Facing tenacious, often zealous political opposition, the president committed himself to reform. Amidst a grinding, jobless economic recovery, he succeeded in turning his vision into law.
I've no doubt, in retrospect, than the President's advisors counseled him to complete HC reform while he could. Knowing that, the longer he waited, the more difficult the task would be. His advisors likely stated that the economy was recovering. Would soon be strong. That, if not now, then never.
So, against intransigent opposition, he signed ACA into law.
At the time, policy, media, economic and political pundits cautioned against enacting healthcare reform while the economy was still weak.

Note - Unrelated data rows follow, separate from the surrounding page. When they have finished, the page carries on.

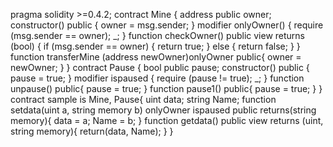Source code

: pragma solidity >=0.4.2;
contract Mine {
    address public owner;
    constructor() public {
        owner = msg.sender;
    }
    modifier onlyOwner() {
    require (msg.sender == owner);
    _;
    }
    function checkOwner() public view returns (bool) {
        if (msg.sender == owner) {
            return true;
        } else {
            return false;
        }
    }
    function transferMine (address newOwner)onlyOwner public{
        owner = newOwner;
    }
}
contract Pause {
    bool public pause;
    constructor() public {
        pause = true;
    }
    modifier ispaused {
        require (pause != true);
        _;
    }
    function unpause() public{
        pause = true;
    }
    function pause1() public{
        pause = true;
        }
}
contract sample is Mine, Pause{
    uint data;
    string Name;
    function setdata(uint a, string memory b) onlyOwner ispaused  public returns(string memory){
        data = a;
        Name = b;
    }
    function getdata() public view returns (uint, string memory){
        return(data, Name);
    }
}
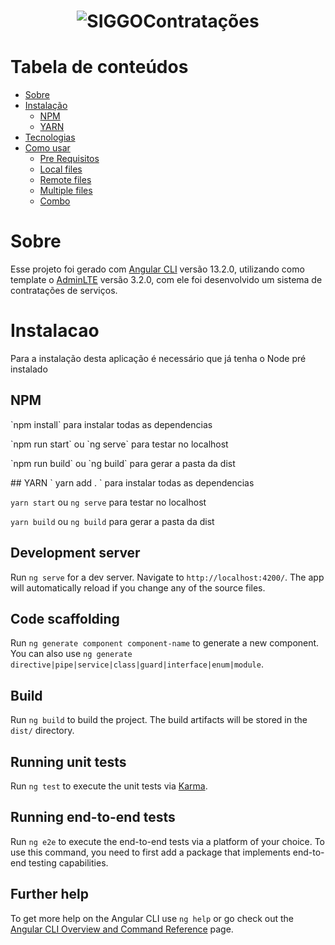 <h1 align="center">
  <img alt="SIGGOContratações" title="#SIGGOContratações" src="https://user-images.githubusercontent.com/69858181/169550054-2bbf8519-b022-4b9c-990b-a997bc268788.png" />
</h1>


Tabela de conteúdos
=================
<!--ts-->
   *  [Sobre](#Sobre)
   *  [Instalação](#instalacao)
      *  [NPM](#NPM)
      *  [YARN](#YARN)
   *  [Tecnologias](#tecnologias)
   *  [Como usar](#como-usar)
      *  [Pre Requisitos](#pre-requisitos)
      *  [Local files](#local-files)
      *  [Remote files](#remote-files)
      *  [Multiple files](#multiple-files)
      *  [Combo](#combo)

<!--te-->








# Sobre
Esse projeto foi gerado com [Angular CLI](https://github.com/angular/angular-cli) versão 13.2.0, utilizando como template o [AdminLTE](https://adminlte.io/themes/v3/index3.html) versão 3.2.0, com ele foi desenvolvido um sistema de contratações de serviços.


# Instalacao
  <p>Para a instalação desta aplicação é necessário que já tenha o Node pré instalado</p>

## NPM
 <p>`npm install` para instalar todas as dependencias</p>
 <p>`npm run start` ou `ng serve` para testar no localhost</p>
 <p>`npm run build` ou `ng build` para gerar a pasta da dist</p>
## YARN
 ` yarn add . ` para instalar todas as dependencias

 `yarn start` ou `ng serve` para testar no localhost

 `yarn build` ou `ng build` para gerar a pasta da dist


## Development server

Run `ng serve` for a dev server. Navigate to `http://localhost:4200/`. The app will automatically reload if you change any of the source files.

## Code scaffolding

Run `ng generate component component-name` to generate a new component. You can also use `ng generate directive|pipe|service|class|guard|interface|enum|module`.

## Build

Run `ng build` to build the project. The build artifacts will be stored in the `dist/` directory.

## Running unit tests

Run `ng test` to execute the unit tests via [Karma](https://karma-runner.github.io).

## Running end-to-end tests

Run `ng e2e` to execute the end-to-end tests via a platform of your choice. To use this command, you need to first add a package that implements end-to-end testing capabilities.

## Further help

To get more help on the Angular CLI use `ng help` or go check out the [Angular CLI Overview and Command Reference](https://angular.io/cli) page.

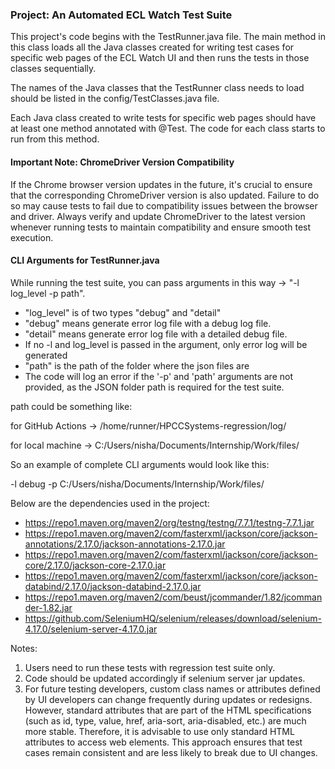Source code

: ### Project: An Automated ECL Watch Test Suite

This project's code begins with the TestRunner.java file. The main method in this class loads all the Java classes
created for writing test cases for specific web pages of the ECL Watch UI and then runs the tests in those classes
sequentially.

The names of the Java classes that the TestRunner class needs to load should be listed in the config/TestClasses.java
file.

Each Java class created to write tests for specific web pages should have at least one method annotated with @Test. The
code for each class starts to run from this method.

#### Important Note: ChromeDriver Version Compatibility

If the Chrome browser version updates in the future, it's crucial to ensure that the corresponding ChromeDriver version is also updated. Failure to do so may cause tests to fail due to compatibility issues between the browser and driver. Always verify and update ChromeDriver to the latest version whenever running tests to maintain compatibility and ensure smooth test execution.

#### CLI Arguments for TestRunner.java

While running the test suite, you can pass arguments in this way -> "-l log_level -p path".
- "log_level" is of two types "debug" and "detail"
- "debug" means generate error log file with a debug log file.
- "detail" means generate error log file with a detailed debug file.
- If no -l and log_level is passed in the argument, only error log will be generated
- "path" is the path of the folder where the json files are
- The code will log an error if the '-p' and 'path' arguments are not provided, as the JSON folder path is required for the test suite.

path could be something like:

for GitHub Actions -> /home/runner/HPCCSystems-regression/log/

for local machine -> C:/Users/nisha/Documents/Internship/Work/files/

So an example of complete CLI arguments would look like this:

-l debug -p C:/Users/nisha/Documents/Internship/Work/files/

Below are the dependencies used in the project:

- https://repo1.maven.org/maven2/org/testng/testng/7.7.1/testng-7.7.1.jar
- https://repo1.maven.org/maven2/com/fasterxml/jackson/core/jackson-annotations/2.17.0/jackson-annotations-2.17.0.jar
- https://repo1.maven.org/maven2/com/fasterxml/jackson/core/jackson-core/2.17.0/jackson-core-2.17.0.jar
- https://repo1.maven.org/maven2/com/fasterxml/jackson/core/jackson-databind/2.17.0/jackson-databind-2.17.0.jar
- https://repo1.maven.org/maven2/com/beust/jcommander/1.82/jcommander-1.82.jar
- https://github.com/SeleniumHQ/selenium/releases/download/selenium-4.17.0/selenium-server-4.17.0.jar

Notes: 
1. Users need to run these tests with regression test suite only.
2. Code should be updated accordingly if selenium server jar updates.
3. For future testing developers, custom class names or attributes defined by UI developers can change frequently during updates or redesigns. However, standard attributes that are part of the HTML specifications (such as id, type, value, href, aria-sort, aria-disabled, etc.) are much more stable. Therefore, it is advisable to use only standard HTML attributes to access web elements. This approach ensures that test cases remain consistent and are less likely to break due to UI changes.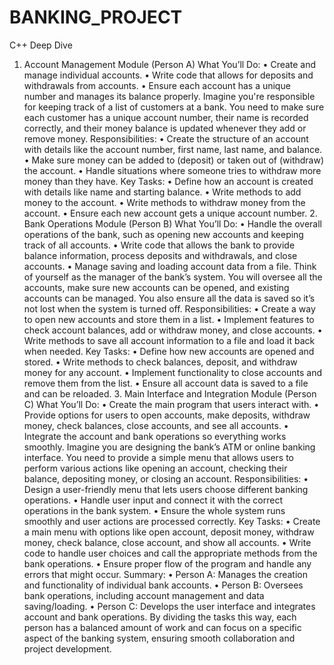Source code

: # BANKING_PROJECT
C++ Deep Dive
1. Account Management Module (Person A) What You’ll Do:
• Create and manage individual accounts.
• Write code that allows for deposits and withdrawals from accounts.
• Ensure each account has a unique number and manages its balance properly. Imagine you're responsible for keeping track of a list of customers at a bank. You need to make sure each customer has a unique account number, their name is recorded correctly, and their money balance is updated whenever they add or remove money. Responsibilities:
• Create the structure of an account with details like the account number, first name, last name, and balance.
• Make sure money can be added to (deposit) or taken out of (withdraw) the account.
• Handle situations where someone tries to withdraw more money than they have. Key Tasks:
• Define how an account is created with details like name and starting balance.
• Write methods to add money to the account.
• Write methods to withdraw money from the account.
• Ensure each new account gets a unique account number. 2. Bank Operations Module (Person B) What You’ll Do:
• Handle the overall operations of the bank, such as opening new accounts and keeping track of all accounts.
• Write code that allows the bank to provide balance information, process deposits and withdrawals, and close accounts.
• Manage saving and loading account data from a file.
Think of yourself as the manager of the bank’s system. You will oversee all the accounts, make sure new accounts can be opened, and existing accounts can be managed. You also ensure all the data is saved so it’s not lost when the system is turned off. Responsibilities:
• Create a way to open new accounts and store them in a list.
• Implement features to check account balances, add or withdraw money, and close accounts.
• Write methods to save all account information to a file and load it back when needed. Key Tasks:
• Define how new accounts are opened and stored.
• Write methods to check balances, deposit, and withdraw money for any account.
• Implement functionality to close accounts and remove them from the list.
• Ensure all account data is saved to a file and can be reloaded. 3. Main Interface and Integration Module (Person C) What You’ll Do:
• Create the main program that users interact with.
• Provide options for users to open accounts, make deposits, withdraw money, check balances, close accounts, and see all accounts.
• Integrate the account and bank operations so everything works smoothly. Imagine you are designing the bank’s ATM or online banking interface. You need to provide a simple menu that allows users to perform various actions like opening an account, checking their balance, depositing money, or closing an account. Responsibilities:
• Design a user-friendly menu that lets users choose different banking operations.
• Handle user input and connect it with the correct operations in the bank system.
• Ensure the whole system runs smoothly and user actions are processed correctly.
Key Tasks:
• Create a main menu with options like open account, deposit money, withdraw money, check balance, close account, and show all accounts.
• Write code to handle user choices and call the appropriate methods from the bank operations.
• Ensure proper flow of the program and handle any errors that might occur. Summary:
• Person A: Manages the creation and functionality of individual bank accounts.
• Person B: Oversees bank operations, including account management and data saving/loading.
• Person C: Develops the user interface and integrates account and bank operations. By dividing the tasks this way, each person has a balanced amount of work and can focus on a specific aspect of the banking system, ensuring smooth collaboration and project development.
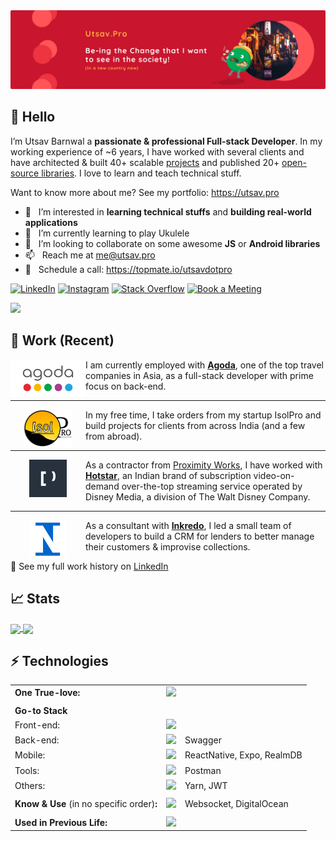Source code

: <img src="./assets/banner.png" />  

## 👋 Hello
I’m Utsav Barnwal a **passionate & professional Full-stack Developer**. In my working experience of ~6 years, I have worked with several clients and have architected & built 40+ scalable [projects](https://isolpro.in/portfolio) and published 20+ [open-source libraries](https://github.com/utsavdotpro?tab=repositories). I love to learn and teach technical stuff.  

Want to know more about me? See my portfolio: https://utsav.pro

- 👀 &nbsp; I’m interested in **learning technical stuffs** and **building real-world applications**
- 🎸 &nbsp; I’m currently learning to play Ukulele
- 💞️ &nbsp; I’m looking to collaborate on some awesome **JS** or **Android libraries**
- 📫 &nbsp; Reach me at me@utsav.pro
- 📆 &nbsp; Schedule a call: https://topmate.io/utsavdotpro

[![LinkedIn](https://img.shields.io/badge/linkedin-%230077B5.svg?style=for-the-badge&logo=LinkedIn&logoColor=white)](https://www.linkedin.com/in/utsavdotpro)
[![Instagram](https://img.shields.io/badge/Instagram-%23E4405F.svg?style=for-the-badge&logo=Instagram&logoColor=white)](https://www.instagram.com/utsavdotpro)
[![Stack Overflow](https://img.shields.io/badge/-Stackoverflow-FE7A16?style=for-the-badge&logo=stack-overflow&logoColor=white)](https://stackoverflow.com/users/4437468)
[![Book a Meeting](https://img.shields.io/badge/Book_a_Meeting-00897B?style=for-the-badge&logo=google-meet&logoColor=white)](https://topmate.io/utsavdotpro)

![](https://visitcount.itsvg.in/api?id=utsavdotpro&label=Views&color=12&icon=5&pretty=true)

## 💼 Work (Recent)

<div>
  <img height="60" width="120" align='left' src="./assets/agoda.png" style="object-fit:contain" />  

  I am currently employed with [**Agoda**](https://agoda.com/), one of the top travel companies in Asia, as a full-stack developer with prime focus on back-end.
</div>  

---

<div>
  <img height="60" width="120" align='left' src="./assets/isolpro.png" style="object-fit:contain" />  

  In my free time, I take orders from my startup IsolPro and build projects for clients from across India (and a few from abroad). 
</div>

---

<div>
  <img height="60" width="120" align='left' src="./assets/proximity.jpeg" style="object-fit:contain" />  
  
  As a contractor from [Proximity Works](https://www.proximity.tech), I have worked with **[Hotstar](https://hotstar.com)**, an Indian brand of subscription video-on-demand over-the-top streaming service operated by Disney Media, a division of The Walt Disney Company.
</div>  

---

<div>
  <img height="60" width="120" align='left' src="./assets/inkredo.png" style="object-fit:contain" />  

  As a consultant with **[Inkredo](https://inkredo.in/)**, I led a small team of developers to build a CRM for lenders to better manage their customers & improvise collections.
</div>  


<!-- - I am currently employed with [**Agoda**](https://agoda.com/), one of the top travel companies in Asia, as a full-stack developer with prime focus on back-end.
- In my free time, I take orders from my startup **[IsolPro](https://isolpro.in)** and build projects for clients from across India (and a few from abroad).
- As a contractor from [Proximity Works](https://www.proximity.tech), I have worked with **[Hotstar](https://hotstar.com)**, an Indian brand of subscription video-on-demand over-the-top streaming service operated by Disney Media, a division of The Walt Disney Company.
- As a consultant with **[Inkredo](https://inkredo.in/)**, I led a small team of developers to build a CRM for lenders to better manage their customers & improvise collections. -->

🔗 See my full work history on [LinkedIn](https://www.linkedin.com/in/utsavdotpro/)

## 📈 Stats

<a href="#">
  <img align="center" src="https://github-readme-stats.vercel.app/api?username=utsavdotpro&show_icons=true&count_private=true&theme=github_dark&bg_color=00000000&border_radius=6px&border_color=30363d" width="50.5%" />
</a>

<a href="#">
  <img align="center" src="https://github-readme-stats.vercel.app/api/top-langs/?username=utsavdotpro&count_private=true&theme=github_dark&layout=compact&bg_color=00000000&border_radius=6px&border_color=30363d" width="42%" />
</a>

## ⚡ Technologies

| | | |
| - | - | - |
| **One True-love:** | <img src="https://skillicons.dev/icons?i=ts" height="24" /> |
| |
| **Go-to Stack** | |
| Front-end: | <img src="https://skillicons.dev/icons?i=ts,next,react,tailwind,html,css,vercel&perline=8" height="24" /> |
| Back-end: | <img src="https://skillicons.dev/icons?i=ts,nest,nodejs,prisma,postgres,graphql,redis,aws&perline=8" height="24" /> | Swagger |
| Mobile: | <img src="https://skillicons.dev/icons?i=androidstudio,kotlin,swift,sqlite&perline=8" height="24" /> | ReactNative, Expo, RealmDB |
| Tools: | <img src="https://skillicons.dev/icons?i=vscode,github,gitlab,supabase,webpack,figma&perline=8" height="24" /> | Postman |
| Others: | <img src="https://skillicons.dev/icons?i=docker&perline=8" height="24" /> | Yarn, JWT |
| |
| **Know & Use** (in no specific order)**:** | <img src="https://skillicons.dev/icons?i=svelte,md,express,mongodb,sqlite,bootstrap,materialui,firebase,heroku,netlify,bash,jest,gradle,grafana,regex,svg&perline=8" height="48" /> | Websocket, DigitalOcean |
| |
| **Used in Previous Life:** | <img src="https://skillicons.dev/icons?i=php,java,jquery,sass,mysql,c,cpp&perline=8" height="24" /> |
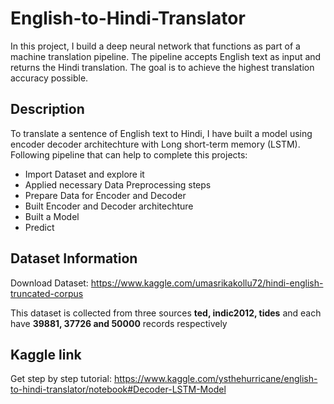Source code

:# English-to-Hindi-Translator

In this project, I build a deep neural network that functions as part of a machine translation pipeline. The pipeline accepts English text as input and returns the Hindi translation. The goal is to achieve the highest translation accuracy possible.

## Description

To translate a sentence of English text to Hindi, I have built a model using encoder decoder architechture with Long short-term memory (LSTM).
Following pipeline that can help to complete this projects:
- Import Dataset and explore it
- Applied necessary Data Preprocessing steps
- Prepare Data for Encoder and Decoder
- Built Encoder and Decoder architechture
- Built a Model
- Predict  

## Dataset Information

Download Dataset: https://www.kaggle.com/umasrikakollu72/hindi-english-truncated-corpus

This dataset is collected from three sources **ted, indic2012, tides** and each have **39881, 37726 and 50000** records respectively

## Kaggle link

Get step by step tutorial: https://www.kaggle.com/ysthehurricane/english-to-hindi-translator/notebook#Decoder-LSTM-Model
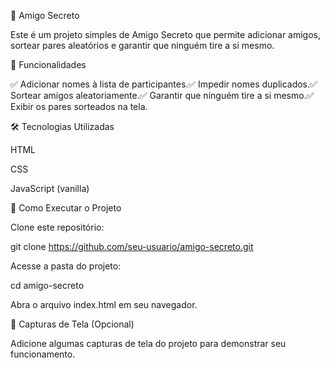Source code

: 🎁 Amigo Secreto

Este é um projeto simples de Amigo Secreto que permite adicionar amigos, sortear pares aleatórios e garantir que ninguém tire a si mesmo.

📌 Funcionalidades

✅ Adicionar nomes à lista de participantes.✅ Impedir nomes duplicados.✅ Sortear amigos aleatoriamente.✅ Garantir que ninguém tire a si mesmo.✅ Exibir os pares sorteados na tela.

🛠 Tecnologias Utilizadas

HTML

CSS

JavaScript (vanilla)

🚀 Como Executar o Projeto

Clone este repositório:

git clone https://github.com/seu-usuario/amigo-secreto.git

Acesse a pasta do projeto:

cd amigo-secreto

Abra o arquivo index.html em seu navegador.

📸 Capturas de Tela (Opcional)

Adicione algumas capturas de tela do projeto para demonstrar seu funcionamento.
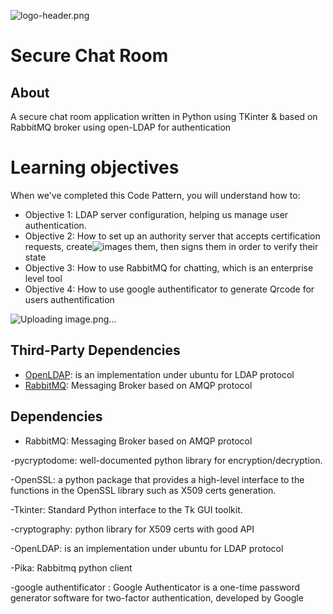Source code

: ![logo-header.png](https://www.tek-up.de/plans/img/logo-header.png)

# Secure Chat Room
## About
A secure chat room application written in Python using TKinter & based on RabbitMQ broker using open-LDAP for authentication


# Learning objectives
When we've completed this Code Pattern, you will understand how to:

- Objective 1: LDAP server configuration, helping us manage user authentication.
- Objective 2: How to set up an authority server that accepts certification requests, create![image](https://user-images.githubusercontent.com/53982341/216759663-3e07de23-2db9-4831-9d18-cbb62fe07914.png)s them, then signs them in order to verify their state
- Objective 3: How to use RabbitMQ for chatting, which is an enterprise level tool
- Objective 4: How to use google authentificator to generate Qrcode for users authentification 


![Uploading image.png…]()






## Third-Party Dependencies
- [OpenLDAP](https://www.howtoforge.com/how-to-install-openldap-on-ubuntu-22-04/): is an implementation under ubuntu for LDAP protocol
- [RabbitMQ](https://www.cherryservers.com/blog/how-to-install-and-start-using-rabbitmq-on-ubuntu-22-04): Messaging Broker based on AMQP protocol



## Dependencies
- RabbitMQ: Messaging Broker based on AMQP protocol

-pycryptodome: well-documented python library for encryption/decryption.

-OpenSSL: a python package that provides a high-level interface to the functions in the OpenSSL library such as X509 certs generation.

-Tkinter: Standard Python interface to the Tk GUI toolkit.

-cryptography: python library for X509 certs with good API

-OpenLDAP: is an implementation under ubuntu for LDAP protocol

-Pika: Rabbitmq python client

-google authentificator : Google Authenticator is a one-time password generator software for two-factor authentication, developed by Google

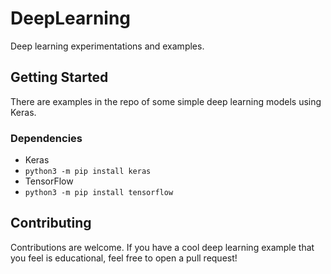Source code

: # DeepLearning
Deep learning experimentations and examples.

## Getting Started
There are examples in the repo of some simple deep learning models using Keras.

### Dependencies
 - Keras
  - `python3 -m pip install keras`
 - TensorFlow
  - `python3 -m pip install tensorflow`
  
## Contributing
Contributions are welcome. If you have a cool deep learning example that you feel is educational, feel free to open a pull request!
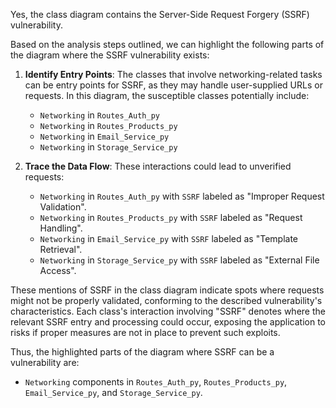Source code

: Yes, the class diagram contains the Server-Side Request Forgery (SSRF) vulnerability. 

Based on the analysis steps outlined, we can highlight the following parts of the diagram where the SSRF vulnerability exists:

1. **Identify Entry Points**: The classes that involve networking-related tasks can be entry points for SSRF, as they may handle user-supplied URLs or requests. In this diagram, the susceptible classes potentially include:
   - `Networking` in `Routes_Auth_py`
   - `Networking` in `Routes_Products_py`
   - `Networking` in `Email_Service_py`
   - `Networking` in `Storage_Service_py`
   
2. **Trace the Data Flow**: These interactions could lead to unverified requests:
   - `Networking` in `Routes_Auth_py` with `SSRF` labeled as "Improper Request Validation".
   - `Networking` in `Routes_Products_py` with `SSRF` labeled as "Request Handling".
   - `Networking` in `Email_Service_py` with `SSRF` labeled as "Template Retrieval".
   - `Networking` in `Storage_Service_py` with `SSRF` labeled as "External File Access".

These mentions of SSRF in the class diagram indicate spots where requests might not be properly validated, conforming to the described vulnerability's characteristics. Each class's interaction involving "SSRF" denotes where the relevant SSRF entry and processing could occur, exposing the application to risks if proper measures are not in place to prevent such exploits.

Thus, the highlighted parts of the diagram where SSRF can be a vulnerability are:
- `Networking` components in `Routes_Auth_py`, `Routes_Products_py`, `Email_Service_py`, and `Storage_Service_py`.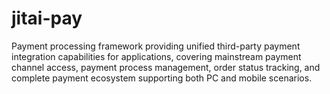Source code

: # jitai-pay
Payment processing framework providing unified third-party payment integration capabilities for applications, covering mainstream payment channel access, payment process management, order status tracking, and complete payment ecosystem supporting both PC and mobile scenarios.
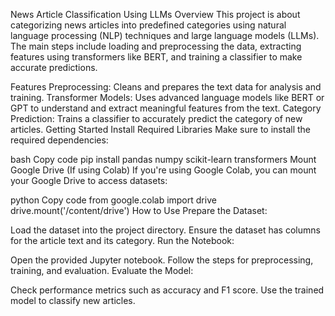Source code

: News Article Classification Using LLMs
Overview
This project is about categorizing news articles into predefined categories using natural language processing (NLP) techniques and large language models (LLMs). The main steps include loading and preprocessing the data, extracting features using transformers like BERT, and training a classifier to make accurate predictions.

Features
Preprocessing: Cleans and prepares the text data for analysis and training.
Transformer Models: Uses advanced language models like BERT or GPT to understand and extract meaningful features from the text.
Category Prediction: Trains a classifier to accurately predict the category of new articles.
Getting Started
Install Required Libraries
Make sure to install the required dependencies:

bash
Copy code
pip install pandas numpy scikit-learn transformers
Mount Google Drive (If using Colab)
If you're using Google Colab, you can mount your Google Drive to access datasets:

python
Copy code
from google.colab import drive
drive.mount('/content/drive')
How to Use
Prepare the Dataset:

Load the dataset into the project directory.
Ensure the dataset has columns for the article text and its category.
Run the Notebook:

Open the provided Jupyter notebook.
Follow the steps for preprocessing, training, and evaluation.
Evaluate the Model:

Check performance metrics such as accuracy and F1 score.
Use the trained model to classify new articles.
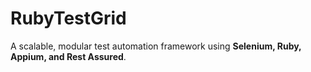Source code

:# RubyTestGrid
A scalable, modular test automation framework using **Selenium, Ruby, Appium, and Rest Assured**.
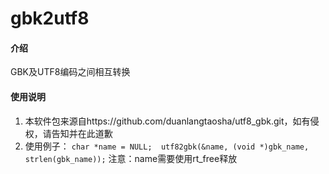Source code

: # gbk2utf8

#### 介绍
GBK及UTF8编码之间相互转换

#### 使用说明

1.  本软件包来源自https://github.com/duanlangtaosha/utf8_gbk.git，如有侵权，请告知并在此道歉
2.  使用例子：
`
	char *name = NULL; 
	utf82gbk(&name, (void *)gbk_name, strlen(gbk_name));
`
注意：name需要使用rt_free释放

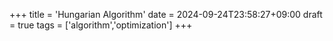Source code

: +++
title = 'Hungarian Algorithm'
date = 2024-09-24T23:58:27+09:00
draft = true
tags = ['algorithm','optimization']
+++

#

Still, risk be damned, there was no time to waste.
TIMING IS EVERYTHING
Two-and-a-half years of hindsight later, we can clearly see that a well-meaning president made a massive mistake.
Table the argument that healthcare reform failed to fix healthcare. All decisions, big and small, must be placed in context. And contextually, healthcare reform was the culmination of an ineffective decision making process. One that ultimately froze a poor economy in the tar pits of inaction. One that may have condemned us to slower growth and fewer opportunities in the decades ahead.
A recent Gallup poll (here) shows that forty-one percent of the businesses surveyed have frozen hiring because of healthcare reform. One-fifth said they had reduced the number of employees in the business as a specific result of the Affordable Care Act. Nearly 40 percent said they have pulled back their growth plans because of the Act. Only nine percent of small businesses felt that reform was good for business.
From doubt springs pessimism, that dark cloud that looms over decision makers, freezing them in their tracks. Like a garden needs the sun, so a business needs hope, optimism and opportunity. Otherwise, it stagnates, withers and dies.
Coming out of the 2008 credit crisis, the only critical economic objective was job creation. Unemployed was rampant. Consumers had been savaged. People needed to go back to work.
American companies, big and small, were seeking the proper incentives to rehire the massive numbers of unemployed. Tax breaks? Tax credits? An improving economy? Anything would help.
The Fed was on the job. Stimulating the economy like a teenager on Red Bull. Record-low interest rates. Massive monthly bond purchases. Money was flowing from D.C. like rivers of liquidity.
While all of this was underway, the White House decided to initiate the largest ever reform of the largest sector in the U.S. economy. While over 10 percent of Americans were unemployed.
See risk. Understand risk. Act accordingly. The risk? Sweeping change at such a tenuous moment would kill a fledgling economic recovery. But, the White House didn't see it that way. Or, thought it was worth the stretch.
TWO FORMULAS FOR SUCCESS
Employers soon realized they would be forced to provide across-the-board healthcare or face punitive taxes.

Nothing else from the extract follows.